Tohari mencontohkan karyanya tersebut yang ditulis berdasarkan pengalaman yang sangat lokal.

"Novel saya berbasis sangat lokal tapi kemudian saya merasa sudah berbuat sesuatu secara global ketika novel saya mendunia," kata Tohari.

Lebih lanjut Tohari mencontohkan tema kemiskinan, suatu hal yang bisa ditulis dengan basis lokal namun hal itu juga merupakan sesuatu yang global.

"Begitu juga ketika saya baca karya John Steinbeck `Positano` tentang kegilaan, saya jadi teringat kegilaan yang mirip di tempat saya," katanya.

Dia khawatir para penulis saat ini hanya terpukau oleh hal-hal yang mereka anggap global dan lupa pada yang lokal.

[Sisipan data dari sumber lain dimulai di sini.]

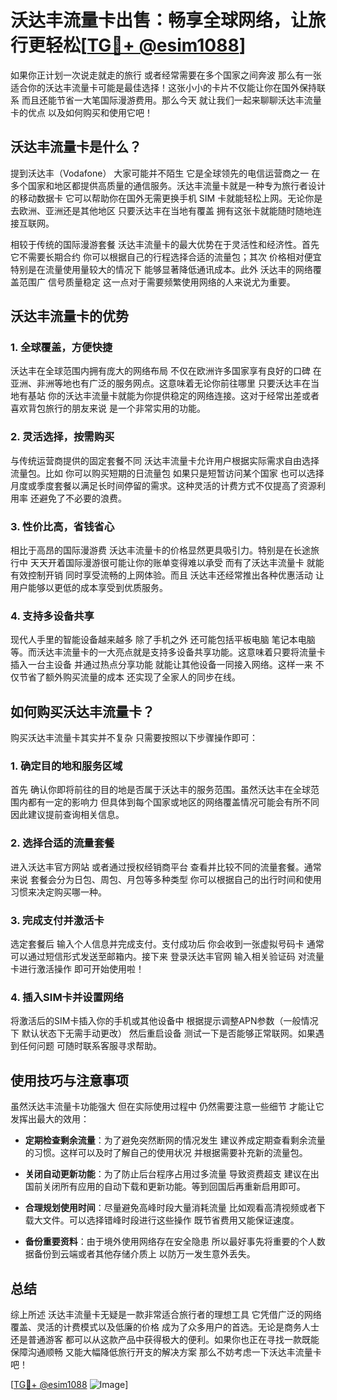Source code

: # 沃达丰流量卡出售：畅享全球网络，让旅行更轻松[[TG💪+ @esim1088](https://t.me/s/esim1088)]

如果你正计划一次说走就走的旅行 或者经常需要在多个国家之间奔波 那么有一张适合你的沃达丰流量卡可能是最佳选择！这张小小的卡片不仅能让你在国外保持联系 而且还能节省一大笔国际漫游费用。那么今天 就让我们一起来聊聊沃达丰流量卡的优点 以及如何购买和使用它吧！

## 沃达丰流量卡是什么？

提到沃达丰（Vodafone） 大家可能并不陌生 它是全球领先的电信运营商之一 在多个国家和地区都提供高质量的通信服务。沃达丰流量卡就是一种专为旅行者设计的移动数据卡 它可以帮助你在国外无需更换手机 SIM 卡就能轻松上网。无论你是去欧洲、亚洲还是其他地区 只要沃达丰在当地有覆盖 拥有这张卡就能随时随地连接互联网。

相较于传统的国际漫游套餐 沃达丰流量卡的最大优势在于灵活性和经济性。首先 它不需要长期合约 你可以根据自己的行程选择合适的流量包；其次 价格相对便宜 特别是在流量使用量较大的情况下 能够显著降低通讯成本。此外 沃达丰的网络覆盖范围广 信号质量稳定 这一点对于需要频繁使用网络的人来说尤为重要。

## 沃达丰流量卡的优势

### 1. **全球覆盖，方便快捷**

沃达丰在全球范围内拥有庞大的网络布局 不仅在欧洲许多国家享有良好的口碑 在亚洲、非洲等地也有广泛的服务网点。这意味着无论你前往哪里 只要沃达丰在当地有基站 你的沃达丰流量卡就能为你提供稳定的网络连接。这对于经常出差或者喜欢背包旅行的朋友来说 是一个非常实用的功能。

### 2. **灵活选择，按需购买**

与传统运营商提供的固定套餐不同 沃达丰流量卡允许用户根据实际需求自由选择流量包。比如 你可以购买短期的日流量包 如果只是短暂访问某个国家 也可以选择月度或季度套餐以满足长时间停留的需求。这种灵活的计费方式不仅提高了资源利用率 还避免了不必要的浪费。

### 3. **性价比高，省钱省心**

相比于高昂的国际漫游费 沃达丰流量卡的价格显然更具吸引力。特别是在长途旅行中 天天开着国际漫游很可能让你的账单变得难以承受 而有了沃达丰流量卡 就能有效控制开销 同时享受流畅的上网体验。而且 沃达丰还经常推出各种优惠活动 让用户能够以更低的成本享受到优质服务。

### 4. **支持多设备共享**

现代人手里的智能设备越来越多 除了手机之外 还可能包括平板电脑 笔记本电脑等。而沃达丰流量卡的一大亮点就是支持多设备共享功能。这意味着只要将流量卡插入一台主设备 并通过热点分享功能 就能让其他设备一同接入网络。这样一来 不仅节省了额外购买流量的成本 还实现了全家人的同步在线。

## 如何购买沃达丰流量卡？

购买沃达丰流量卡其实并不复杂 只需要按照以下步骤操作即可：

### 1. **确定目的地和服务区域**

首先 确认你即将前往的目的地是否属于沃达丰的服务范围。虽然沃达丰在全球范围内都有一定的影响力 但具体到每个国家或地区的网络覆盖情况可能会有所不同 因此建议提前查询相关信息。

### 2. **选择合适的流量套餐**

进入沃达丰官方网站 或者通过授权经销商平台 查看并比较不同的流量套餐。通常来说 套餐会分为日包、周包、月包等多种类型 你可以根据自己的出行时间和使用习惯来决定购买哪一种。

### 3. **完成支付并激活卡**

选定套餐后 输入个人信息并完成支付。支付成功后 你会收到一张虚拟号码卡 通常可以通过短信形式发送至邮箱内。接下来 登录沃达丰官网 输入相关验证码 对流量卡进行激活操作 即可开始使用啦！

### 4. **插入SIM卡并设置网络**

将激活后的SIM卡插入你的手机或其他设备中 根据提示调整APN参数（一般情况下 默认状态下无需手动更改） 然后重启设备 测试一下是否能够正常联网。如果遇到任何问题 可随时联系客服寻求帮助。

## 使用技巧与注意事项

虽然沃达丰流量卡功能强大 但在实际使用过程中 仍然需要注意一些细节 才能让它发挥出最大的效用：

- **定期检查剩余流量**：为了避免突然断网的情况发生 建议养成定期查看剩余流量的习惯。这样可以及时了解自己的使用状况 并根据需要补充新的流量包。
  
- **关闭自动更新功能**：为了防止后台程序占用过多流量 导致资费超支 建议在出国前关闭所有应用的自动下载和更新功能。等到回国后再重新启用即可。

- **合理规划使用时间**：尽量避免高峰时段大量消耗流量 比如观看高清视频或者下载大文件。可以选择错峰时段进行这些操作 既节省费用又能保证速度。

- **备份重要资料**：由于境外使用网络存在安全隐患 所以最好事先将重要的个人数据备份到云端或者其他存储介质上 以防万一发生意外丢失。

## 总结

综上所述 沃达丰流量卡无疑是一款非常适合旅行者的理想工具 它凭借广泛的网络覆盖、灵活的计费模式以及低廉的价格 成为了众多用户的首选。无论是商务人士还是普通游客 都可以从这款产品中获得极大的便利。如果你也正在寻找一款既能保障沟通顺畅 又能大幅降低旅行开支的解决方案 那么不妨考虑一下沃达丰流量卡吧！

[[TG💪+ @esim1088](https://t.me/s/esim1088) ![Image](https://i.postimg.cc/4NQfJmqS/Snipaste-2025-05-13-00-14-12.png)]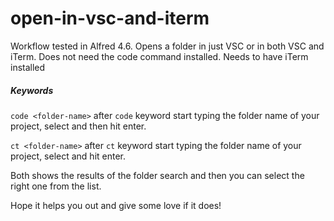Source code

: # open-in-vsc-and-iterm
Workflow tested in Alfred 4.6. Opens a folder in just VSC or in both VSC and iTerm. Does not need the code command installed. Needs to have iTerm installed

##### Keywords

`code <folder-name>` after `code` keyword start typing the folder name of your project, select and then hit enter. 

`ct <folder-name>` after `ct` keyword start typing the folder name of your project, select and hit enter.

Both shows the results of the folder search and then you can select the right one from the list.

Hope it helps you out and give some love if it does!
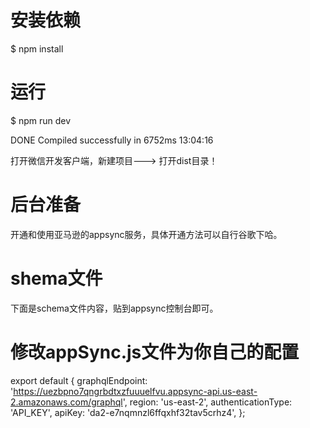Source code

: 
# 安装依赖
$ npm install
# 运行
$ npm run dev

 DONE  Compiled successfully in 6752ms                                  13:04:16
 
 打开微信开发客户端，新建项目---> 打开dist目录！

# 后台准备
开通和使用亚马逊的appsync服务，具体开通方法可以自行谷歌下哈。

# shema文件
下面是schema文件内容，贴到appsync控制台即可。

# 修改appSync.js文件为你自己的配置

export default {
  graphqlEndpoint: 'https://uezbpno7qngrbdtxzfuuuelfvu.appsync-api.us-east-2.amazonaws.com/graphql',
  region: 'us-east-2',
  authenticationType: 'API_KEY',
  apiKey: 'da2-e7nqmnzl6ffqxhf32tav5crhz4',
};

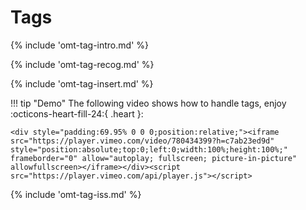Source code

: # Tags
<!-- todo: use autocompleter -->

{% include 'omt-tag-intro.md' %}

<!-- section: recognzing tags -->
{% include 'omt-tag-recog.md' %}

<!-- section: tag insertion -->
{% include 'omt-tag-insert.md' %}

!!! tip "Demo"
    The following video shows how to handle tags, enjoy :octicons-heart-fill-24:{ .heart }:

    <div style="padding:69.95% 0 0 0;position:relative;"><iframe src="https://player.vimeo.com/video/780434399?h=c7ab23ed9d" style="position:absolute;top:0;left:0;width:100%;height:100%;" frameborder="0" allow="autoplay; fullscreen; picture-in-picture" allowfullscreen></iframe></div><script src="https://player.vimeo.com/api/player.js"></script>


<!-- section: tag fixing -->
{% include 'omt-tag-iss.md' %}



   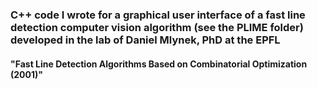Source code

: ### C++ code I wrote for a graphical user interface of a fast line detection computer vision algorithm (see the PLIME folder) developed in the lab of Daniel Mlynek, PhD at the EPFL 
#### "Fast Line Detection Algorithms Based on Combinatorial Optimization (2001)" 
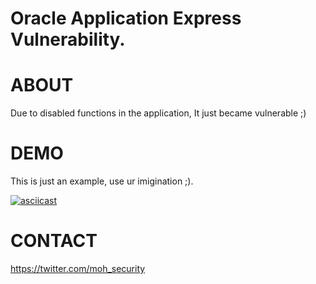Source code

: # Oracle Application Express Vulnerability.

# ABOUT 

Due to disabled functions in the application, It just became vulnerable ;) 

# DEMO 
This is just an example, use ur imigination ;).

[![asciicast](https://image.ibb.co/nxUYGR/11111.png)](https://asciinema.org/a/cEsnYGiJCAmiFTuseVlpkRmsf)


# CONTACT 

https://twitter.com/moh_security

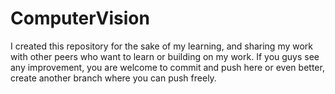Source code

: # ComputerVision
I created this repository for the sake of my learning, and sharing my work with other peers who want to learn or building on my work.
If you guys see any improvement, you are welcome to commit and push here or even better, create another branch where you can push freely.
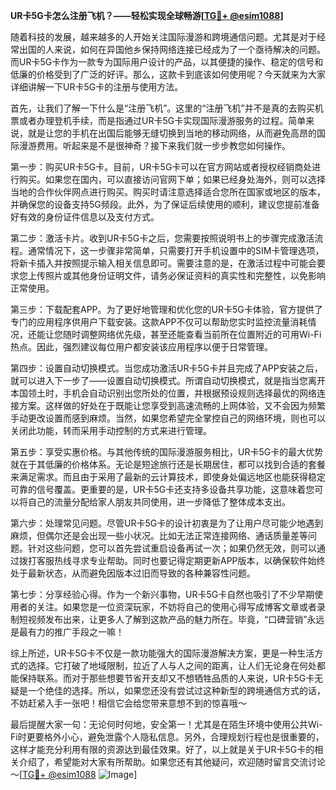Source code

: **UR卡5G卡怎么注册飞机？——轻松实现全球畅游[[TG💪+ @esim1088](https://t.me/s/esim1088)]**

随着科技的发展，越来越多的人开始关注国际漫游和跨境通信问题。尤其是对于经常出国的人来说，如何在异国他乡保持网络连接已经成为了一个亟待解决的问题。而UR卡5G卡作为一款专为国际用户设计的产品，以其便捷的操作、稳定的信号和低廉的价格受到了广泛的好评。那么，这款卡到底该如何使用呢？今天就来为大家详细讲解一下UR卡5G卡的注册与使用方法。

首先，让我们了解一下什么是“注册飞机”。这里的“注册飞机”并不是真的去购买机票或者办理登机手续，而是指通过UR卡5G卡实现国际漫游服务的过程。简单来说，就是让您的手机在出国后能够无缝切换到当地的移动网络，从而避免高昂的国际漫游费用。听起来是不是很神奇？接下来我们就一步步教您如何操作。

第一步：购买UR卡5G卡。目前，UR卡5G卡可以在官方网站或者授权经销商处进行购买。如果您在国内，可以直接访问官网下单；如果已经身处海外，则可以选择当地的合作伙伴网点进行购买。购买时请注意选择适合您所在国家或地区的版本，并确保您的设备支持5G频段。此外，为了保证后续使用的顺利，建议您提前准备好有效的身份证件信息以及支付方式。

第二步：激活卡片。收到UR卡5G卡之后，您需要按照说明书上的步骤完成激活流程。通常情况下，这一步骤非常简单，只需要打开手机设置中的SIM卡管理选项，将新卡插入并按照提示输入相关信息即可。需要注意的是，在激活过程中可能会要求您上传照片或其他身份证明文件，请务必保证资料的真实性和完整性，以免影响正常使用。

第三步：下载配套APP。为了更好地管理和优化您的UR卡5G卡体验，官方提供了专门的应用程序供用户下载安装。这款APP不仅可以帮助您实时监控流量消耗情况，还能让您随时调整网络优先级，甚至还能查看当前所在位置附近的可用Wi-Fi热点。因此，强烈建议每位用户都安装该应用程序以便于日常管理。

第四步：设置自动切换模式。当您成功激活UR卡5G卡并且完成了APP安装之后，就可以进入下一步了——设置自动切换模式。所谓自动切换模式，就是指当您离开本国领土时，手机会自动识别出您所处的位置，并根据预设规则选择最优的网络连接方案。这样做的好处在于既能让您享受到高速流畅的上网体验，又不会因为频繁手动更改设置而感到麻烦。当然，如果您希望完全掌控自己的网络环境，则也可以关闭此功能，转而采用手动控制的方式来进行管理。

第五步：享受实惠价格。与其他传统的国际漫游服务相比，UR卡5G卡的最大优势就在于其低廉的价格体系。无论是短途旅行还是长期居住，都可以找到合适的套餐来满足需求。而且由于采用了最新的云计算技术，即使身处偏远地区也能获得稳定可靠的信号覆盖。更重要的是，UR卡5G卡还支持多设备共享功能，这意味着您可以将自己的流量分配给家人朋友共同使用，进一步降低了整体成本支出。

第六步：处理常见问题。尽管UR卡5G卡的设计初衷是为了让用户尽可能少地遇到麻烦，但偶尔还是会出现一些小状况。比如无法正常连接网络、通话质量差等问题。针对这些问题，您可以首先尝试重启设备再试一次；如果仍然无效，则可以通过拨打客服热线寻求专业帮助。同时也要记得定期更新APP版本，以确保软件始终处于最新状态，从而避免因版本过旧而导致的各种兼容性问题。

第七步：分享经验心得。作为一个新兴事物，UR卡5G卡自然也吸引了不少早期使用者的关注。如果您是一位资深玩家，不妨将自己的使用心得写成博客文章或者录制短视频发布出来，让更多人了解到这款产品的魅力所在。毕竟，“口碑营销”永远是最有力的推广手段之一嘛！

综上所述，UR卡5G卡不仅是一款功能强大的国际漫游解决方案，更是一种生活方式的选择。它打破了地域限制，拉近了人与人之间的距离，让人们无论身在何处都能保持联系。而对于那些想要节省开支却又不想牺牲品质的人来说，UR卡5G卡无疑是一个绝佳的选择。所以，如果您还没有尝试过这种新型的跨境通信方式的话，不妨赶紧入手一张吧！相信它会给您带来意想不到的惊喜哦～

最后提醒大家一句：无论何时何地，安全第一！尤其是在陌生环境中使用公共Wi-Fi时更要格外小心，避免泄露个人隐私信息。另外，合理规划行程也是很重要的，这样才能充分利用有限的资源达到最佳效果。好了，以上就是关于UR卡5G卡的相关介绍了，希望能对大家有所帮助。如果您还有其他疑问，欢迎随时留言交流讨论～[[TG💪+ @esim1088](https://t.me/s/esim1088) ![Image](https://i.postimg.cc/4NQfJmqS/Snipaste-2025-05-13-00-14-12.png)]
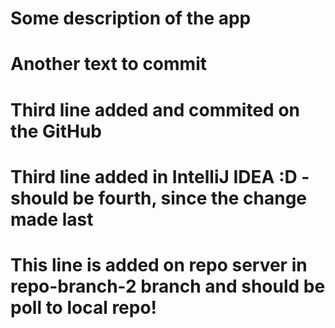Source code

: # Some description of the app
# Another text to commit
# Third line added and commited on the GitHub
# Third line added in IntelliJ IDEA :D - should be fourth, since the change made last
#
# This line is added on repo server in repo-branch-2 branch and should be poll to local repo!
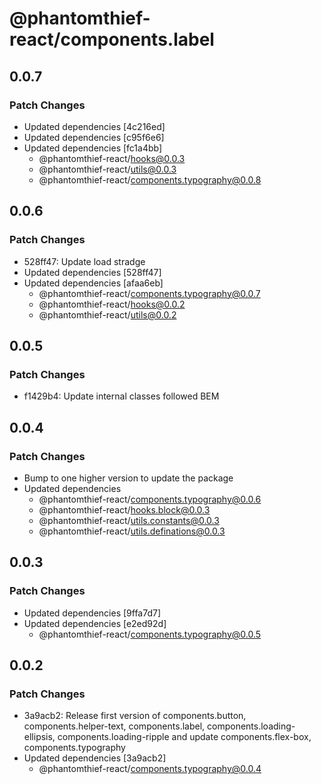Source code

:# @phantomthief-react/components.label

## 0.0.7

### Patch Changes

- Updated dependencies [4c216ed]
- Updated dependencies [c95f6e6]
- Updated dependencies [fc1a4bb]
  - @phantomthief-react/hooks@0.0.3
  - @phantomthief-react/utils@0.0.3
  - @phantomthief-react/components.typography@0.0.8

## 0.0.6

### Patch Changes

- 528ff47: Update load stradge
- Updated dependencies [528ff47]
- Updated dependencies [afaa6eb]
  - @phantomthief-react/components.typography@0.0.7
  - @phantomthief-react/hooks@0.0.2
  - @phantomthief-react/utils@0.0.2

## 0.0.5

### Patch Changes

- f1429b4: Update internal classes followed BEM

## 0.0.4

### Patch Changes

- Bump to one higher version to update the package
- Updated dependencies
  - @phantomthief-react/components.typography@0.0.6
  - @phantomthief-react/hooks.block@0.0.3
  - @phantomthief-react/utils.constants@0.0.3
  - @phantomthief-react/utils.definations@0.0.3

## 0.0.3

### Patch Changes

- Updated dependencies [9ffa7d7]
- Updated dependencies [e2ed92d]
  - @phantomthief-react/components.typography@0.0.5

## 0.0.2

### Patch Changes

- 3a9acb2: Release first version of components.button, components.helper-text, components.label, components.loading-ellipsis, components.loading-ripple and update components.flex-box, components.typography
- Updated dependencies [3a9acb2]
  - @phantomthief-react/components.typography@0.0.4
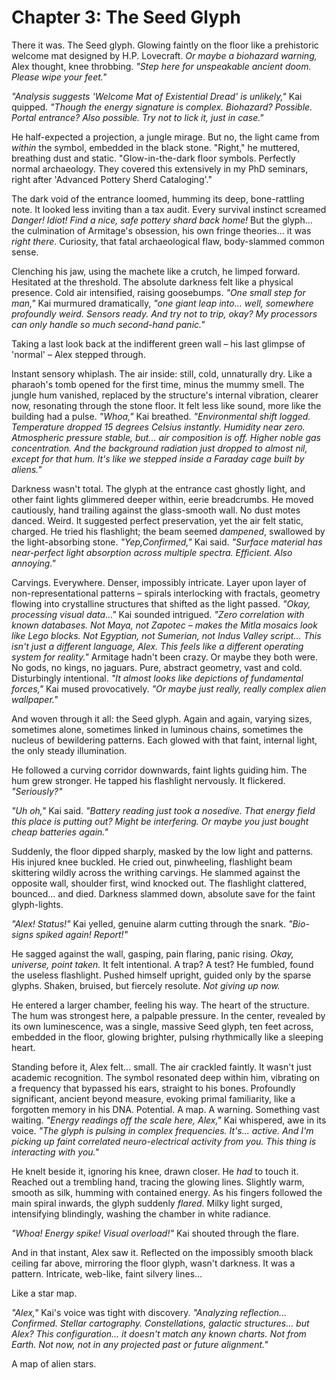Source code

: # Chapter 3: The Seed Glyph

There it was. The Seed glyph. Glowing faintly on the floor like a prehistoric welcome mat designed by H.P. Lovecraft. *Or maybe a biohazard warning,* Alex thought, knee throbbing. *"Step here for unspeakable ancient doom. Please wipe your feet."*

*"Analysis suggests 'Welcome Mat of Existential Dread' is unlikely,"* Kai quipped. *"Though the energy signature *is* complex. Biohazard? Possible. Portal entrance? Also possible. Try not to lick it, just in case."*

He half-expected a projection, a jungle mirage. But no, the light came from *within* the symbol, embedded in the black stone. "Right," he muttered, breathing dust and static. "Glow-in-the-dark floor symbols. Perfectly normal archaeology. They covered this extensively in my PhD seminars, right after 'Advanced Pottery Sherd Cataloging'."

The dark void of the entrance loomed, humming its deep, bone-rattling note. It looked less inviting than a tax audit. Every survival instinct screamed *Danger! Idiot! Find a nice, safe pottery shard back home!* But the glyph... the culmination of Armitage's obsession, his own fringe theories... it was *right there*. Curiosity, that fatal archaeological flaw, body-slammed common sense.

Clenching his jaw, using the machete like a crutch, he limped forward. Hesitated at the threshold. The absolute darkness felt like a physical presence. Cold air intensified, raising goosebumps. *"One small step for man,"* Kai murmured dramatically, *"one giant leap into... well, somewhere profoundly weird. Sensors ready. And try not to trip, okay? My processors can only handle so much second-hand panic."*

Taking a last look back at the indifferent green wall – his last glimpse of 'normal' – Alex stepped through.

Instant sensory whiplash. The air inside: still, cold, unnaturally dry. Like a pharaoh's tomb opened for the first time, minus the mummy smell. The jungle hum vanished, replaced by the structure's internal vibration, clearer now, resonating through the stone floor. It felt less like sound, more like the building had a pulse. *"Whoa,"* Kai breathed. *"Environmental shift logged. Temperature dropped 15 degrees Celsius instantly. Humidity near zero. Atmospheric pressure stable, but... air composition is off. Higher noble gas concentration. And the background radiation just dropped to almost nil, except for that hum. It's like we stepped inside a Faraday cage built by aliens."*

Darkness wasn't total. The glyph at the entrance cast ghostly light, and other faint lights glimmered deeper within, eerie breadcrumbs. He moved cautiously, hand trailing against the glass-smooth wall. No dust motes danced. Weird. It suggested perfect preservation, yet the air felt static, charged. He tried his flashlight; the beam seemed *dampened*, swallowed by the light-absorbing stone. *"Yep,Confirmed,"* Kai said. *"Surface material has near-perfect light absorption across multiple spectra. Efficient. Also annoying."*

Carvings. Everywhere. Denser, impossibly intricate. Layer upon layer of non-representational patterns – spirals interlocking with fractals, geometry flowing into crystalline structures that shifted as the light passed. *"Okay, processing visual data..."* Kai sounded intrigued. *"Zero correlation with known databases. Not Maya, not Zapotec – makes the Mitla mosaics look like Lego blocks. Not Egyptian, not Sumerian, not Indus Valley script... This isn't just a different language, Alex. This feels like a different operating system for reality."* Armitage hadn't been crazy. Or maybe they both were. No gods, no kings, no jaguars. Pure, abstract geometry, vast and cold. Disturbingly intentional. *"It almost looks like depictions of fundamental forces,"* Kai mused provocatively. *"Or maybe just really, really complex alien wallpaper."*

And woven through it all: the Seed glyph. Again and again, varying sizes, sometimes alone, sometimes linked in luminous chains, sometimes the nucleus of bewildering patterns. Each glowed with that faint, internal light, the only steady illumination.

He followed a curving corridor downwards, faint lights guiding him. The hum grew stronger. He tapped his flashlight nervously. It flickered. *"Seriously?"*

*"Uh oh,"* Kai said. *"Battery reading just took a nosedive. That energy field this place is putting out? Might be interfering. Or maybe you just bought cheap batteries again."*

Suddenly, the floor dipped sharply, masked by the low light and patterns. His injured knee buckled. He cried out, pinwheeling, flashlight beam skittering wildly across the writhing carvings. He slammed against the opposite wall, shoulder first, wind knocked out. The flashlight clattered, bounced... and died. Darkness slammed down, absolute save for the faint glyph-lights.

*"Alex! Status!"* Kai yelled, genuine alarm cutting through the snark. *"Bio-signs spiked again! Report!"*

He sagged against the wall, gasping, pain flaring, panic rising. *Okay, universe, point taken.* It felt intentional. A trap? A test? He fumbled, found the useless flashlight. Pushed himself upright, guided only by the sparse glyphs. Shaken, bruised, but fiercely resolute. *Not giving up now.*

He entered a larger chamber, feeling his way. The heart of the structure. The hum was strongest here, a palpable pressure. In the center, revealed by its own luminescence, was a single, massive Seed glyph, ten feet across, embedded in the floor, glowing brighter, pulsing rhythmically like a sleeping heart.

Standing before it, Alex felt... small. The air crackled faintly. It wasn't just academic recognition. The symbol resonated deep within him, vibrating on a frequency that bypassed his ears, straight to his bones. Profoundly significant, ancient beyond measure, evoking primal familiarity, like a forgotten memory in his DNA. Potential. A map. A warning. Something vast waiting. *"Energy readings off the scale here, Alex,"* Kai whispered, awe in its voice. *"The glyph is pulsing in complex frequencies. It's... active. And I'm picking up faint correlated neuro-electrical activity from you. This thing is interacting with you."*

He knelt beside it, ignoring his knee, drawn closer. He *had* to touch it. Reached out a trembling hand, tracing the glowing lines. Slightly warm, smooth as silk, humming with contained energy. As his fingers followed the main spiral inwards, the glyph suddenly *flared*. Milky light surged, intensifying blindingly, washing the chamber in white radiance.

*"Whoa! Energy spike! Visual overload!"* Kai shouted through the flare.

And in that instant, Alex saw it. Reflected on the impossibly smooth black ceiling far above, mirroring the floor glyph, wasn't darkness. It was a pattern. Intricate, web-like, faint silvery lines...

Like a star map.

*"Alex,"* Kai's voice was tight with discovery. *"Analyzing reflection... Confirmed. Stellar cartography. Constellations, galactic structures... but Alex? This configuration... it doesn't match *any* known charts. Not from Earth. Not now, not in any projected past or future alignment."*

A map of alien stars.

"Dengan karya berbasis lokal tapi berkualitas global maka antar budaya kita bisa saling memberi. Orang Amerika bisa tahu apa yang terjadi di tempat kita, tidak cuma sebaliknya," kata Tohari.

Di sisi lain, Tohari mengingatkan bahwa menulis lokal bukan berarti alergi terhadap semua dari luar.

"Rendra menulis `Rick dari Corona` dengan sangat bagus, tapi dia juga menulis `Balada Lelaki Tanah Kapur` dengan sangat bagus. Budi Darma menulis `Orang-orang Bloomington` dengan sangat bagus." 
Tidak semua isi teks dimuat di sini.